When he returned in the evening for the 200 butterfly final, but he didn't feel right.
``I actually felt like crap,'' Phelps said. ``I felt horrible in the warmup pool. I said to Bob, `I can still feel my arms from last night.'''
When it counted, Phelps blew everyone away, beating silver medallist Wu Peng of China by 3.04 seconds, an eternity in swimming terms.
``He is simply way too fast, way too fast,'' Wu said through a translator. ``I couldn't see him.''
Phelps was under world-record pace the entire race and extended his lead at every turn. At 100 metres, he dipped 1.65 seconds under his old mark. He stretched it to 1.78 seconds through 150 metres as the Aussie fans cheered louder and louder.
This is reminiscent of Phelps' performance at the 2003 world championships, where he set five world records _ two of them in different events on the same day, a feat no other swimmer had accomplished.
And, of course, Phelps is swimming the same eight events at the world championships as he did at the Athens Olympics, where he won six golds and eight medals overall. The plan in Melbourne is to show Phelps can win all eight and scuttle Mark Spitz's Olympic record _ seven gold medals in 1972 at Munich.

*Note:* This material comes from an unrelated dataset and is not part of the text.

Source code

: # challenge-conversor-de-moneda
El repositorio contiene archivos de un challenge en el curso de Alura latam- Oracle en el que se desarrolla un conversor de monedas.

Well, it's three down and five to go.
``He's incredible,'' American teammate Katie Hoff marveled. ``He's just really in his prime right now. I think everyone thought it was at the Olympics or before that. But going to college and stuff, he's just doing some amazing things.''
Phelps had a bit of a letdown after Athens. He was arrested for drunken driving, moved away from home, enrolled at the University of Michigan and tasted the trappings of success. TV appearances. Parades. Even a beauty pageant (he was a judge, not a contestant).
After all that, he returned to what he loves best. The feel of the water against his skin. The burning of the muscles. The chance to touch the wall ahead of everyone else.
Phelps ramped up his training, working out even harder than he did before Athens. He hit the weight room, adding bulk to the shoulders of a sinewy frame that Bowman compares to a missile.
Now, he's doing things that no one has ever done.